Sticking out like porcupine quills, tufts of Millie’s fur occasionally waft off, tumble-weeding behind her down the sidewalk—she is in full summer corgi-shedding mode. And she HATES being brushed, so the alternative is to make unflattering levity at the expense of her unkempt August coif.
This is our evening walk, and given the heat and humidity, Millie surprises me by balking when I try to head around the block toward home rather than suggesting that we continue for the LONG walk to the river. River it is.
A Cardinal’s sign-off cheer-y cheer-y cheer-y is matched across the street by a Blue Jay’s single good-night JAY (that’s the shortest benediction I think I’ve ever heard from a Blue Jay). As we head down Perry Street, the tops of the trees are still getting a brush of light and the cobblestones are glowing pink.
Waiting to cross West Street, I momentarily flinch, recalling that only yesterday a Mockingbird screamed at me from the “No Parking” sign near the crosswalk, while his mate harangued me from the granite wall, “You’re TOO, TOO close to my nest!” Yesterday, I quickly heeded their admonishments to move on, and tonight, the light can’t change quickly enough for Millie. When she gets the “Okay,” it’s a dash, her white mantle blinking in and out of phase with the white stripes of the crosswalk.
In the park, a Barn Swallow makes his last swoop over the lawn for the night—dispatching a dozen more mosquitoes that now won’t scream in my ears.

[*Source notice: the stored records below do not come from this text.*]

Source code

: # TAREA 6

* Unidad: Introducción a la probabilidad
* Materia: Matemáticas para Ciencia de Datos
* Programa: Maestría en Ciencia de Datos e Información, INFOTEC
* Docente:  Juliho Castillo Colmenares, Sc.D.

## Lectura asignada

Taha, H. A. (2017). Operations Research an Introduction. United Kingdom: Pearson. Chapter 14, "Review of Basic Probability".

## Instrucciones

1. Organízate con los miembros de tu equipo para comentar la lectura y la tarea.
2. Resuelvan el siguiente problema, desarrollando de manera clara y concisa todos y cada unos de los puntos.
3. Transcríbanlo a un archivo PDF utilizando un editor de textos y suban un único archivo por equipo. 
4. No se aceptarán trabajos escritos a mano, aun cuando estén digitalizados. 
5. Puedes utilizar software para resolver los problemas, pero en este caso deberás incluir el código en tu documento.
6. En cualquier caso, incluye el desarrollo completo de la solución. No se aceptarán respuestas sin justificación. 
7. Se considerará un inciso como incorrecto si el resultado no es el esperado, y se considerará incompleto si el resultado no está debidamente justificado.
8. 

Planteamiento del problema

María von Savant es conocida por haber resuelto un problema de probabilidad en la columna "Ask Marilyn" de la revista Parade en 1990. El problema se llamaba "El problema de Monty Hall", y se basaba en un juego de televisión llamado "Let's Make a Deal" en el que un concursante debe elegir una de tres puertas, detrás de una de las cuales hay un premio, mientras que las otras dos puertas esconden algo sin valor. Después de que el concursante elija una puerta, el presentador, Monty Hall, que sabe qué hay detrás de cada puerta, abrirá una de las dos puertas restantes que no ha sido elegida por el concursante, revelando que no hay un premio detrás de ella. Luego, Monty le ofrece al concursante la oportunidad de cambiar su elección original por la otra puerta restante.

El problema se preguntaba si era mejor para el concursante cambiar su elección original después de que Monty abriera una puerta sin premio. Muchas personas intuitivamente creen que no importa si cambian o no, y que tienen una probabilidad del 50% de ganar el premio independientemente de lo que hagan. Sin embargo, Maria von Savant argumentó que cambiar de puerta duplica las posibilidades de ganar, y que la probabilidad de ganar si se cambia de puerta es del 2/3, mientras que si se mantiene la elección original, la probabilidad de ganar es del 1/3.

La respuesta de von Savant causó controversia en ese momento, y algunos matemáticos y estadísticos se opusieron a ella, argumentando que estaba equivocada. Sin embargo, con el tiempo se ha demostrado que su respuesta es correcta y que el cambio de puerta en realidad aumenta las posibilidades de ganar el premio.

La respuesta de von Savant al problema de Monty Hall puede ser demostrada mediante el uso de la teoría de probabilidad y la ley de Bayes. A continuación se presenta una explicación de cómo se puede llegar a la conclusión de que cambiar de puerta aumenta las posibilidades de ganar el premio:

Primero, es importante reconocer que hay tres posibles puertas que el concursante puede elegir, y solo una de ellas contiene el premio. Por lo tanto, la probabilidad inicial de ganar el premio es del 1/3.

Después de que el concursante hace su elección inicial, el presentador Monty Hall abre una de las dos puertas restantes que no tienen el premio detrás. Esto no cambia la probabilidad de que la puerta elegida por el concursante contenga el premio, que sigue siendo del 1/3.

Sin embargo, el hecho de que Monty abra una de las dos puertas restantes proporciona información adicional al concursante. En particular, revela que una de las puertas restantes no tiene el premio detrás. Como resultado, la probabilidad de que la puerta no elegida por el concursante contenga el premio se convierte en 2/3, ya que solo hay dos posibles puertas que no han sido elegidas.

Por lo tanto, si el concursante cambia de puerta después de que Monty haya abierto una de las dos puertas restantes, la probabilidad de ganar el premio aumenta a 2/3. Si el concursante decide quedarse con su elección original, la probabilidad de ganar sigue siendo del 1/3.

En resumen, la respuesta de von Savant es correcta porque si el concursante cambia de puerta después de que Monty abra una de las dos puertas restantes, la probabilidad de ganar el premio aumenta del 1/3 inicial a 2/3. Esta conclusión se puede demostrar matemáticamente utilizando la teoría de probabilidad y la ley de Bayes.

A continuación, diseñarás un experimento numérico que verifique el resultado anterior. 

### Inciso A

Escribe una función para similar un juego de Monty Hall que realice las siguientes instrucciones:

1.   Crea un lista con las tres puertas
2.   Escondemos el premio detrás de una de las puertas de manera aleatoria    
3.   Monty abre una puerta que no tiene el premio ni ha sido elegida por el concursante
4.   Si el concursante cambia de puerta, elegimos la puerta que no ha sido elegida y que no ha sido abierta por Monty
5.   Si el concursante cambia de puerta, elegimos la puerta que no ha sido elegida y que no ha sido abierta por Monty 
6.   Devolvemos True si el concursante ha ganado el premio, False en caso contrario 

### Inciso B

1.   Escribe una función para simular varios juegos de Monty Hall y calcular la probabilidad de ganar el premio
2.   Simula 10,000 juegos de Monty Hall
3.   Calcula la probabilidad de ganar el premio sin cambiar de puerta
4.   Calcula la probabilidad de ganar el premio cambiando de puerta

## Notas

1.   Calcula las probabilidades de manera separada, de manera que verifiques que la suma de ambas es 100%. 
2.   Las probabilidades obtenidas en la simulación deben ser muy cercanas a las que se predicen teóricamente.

Millie pulls left to the railing just as the sun totters momentarily in the cradle of the Hoboken W across the Hudson, then baby and all tumble in slow-motion toward Castle Point Lookout as a flotilla of kayaks pulls down-river challenging the tide as it comes in for the night. Millie spies a pair of Mallards hugging the wall snatching an evening snack, and I spy a family group of Canada Geese riding the incoming tide upriver—maybe to a sunset soiree up in Chelsea.
Heading south (I don’t know what has inspired Millie to make this marathon excursion tonight), Ring-billed Gulls are coming in for their low-tide roosts on the pilings. I wonder what evolutionary advantage it has given them to always prefer to usurp an occupied piling rather than to settle serenely onto a comfy empty one, calmly tucking one foot under for a balanced snooze until the tide rises again to displace them.
Seeing the Hornblower John James Audubon in dock foreshadows the birdy vision still to come. I look back to the city: A few fireflies wink on and off above the promenade, and only one person is home in all of the Meier towers—a dim silhouette floating across the glare of a TV screen.
Millie again pulls to the railing. Maybe she’s a birder after all. There, balancing on the rope mooring the John James Audubon, is a Black-crowned Night Heron. Only once before have I seen this Dr. Seuss bird grace Hudson River Park. Coming upon their squat frame and that one extravagant white plume trailing from the back of their head always makes me giddy. The rope slackens and the Night Heron loses his poise. Off into the night he flies. Off across the river to New Jersey.
Satisfied, Millie looks up at me and turns toward home.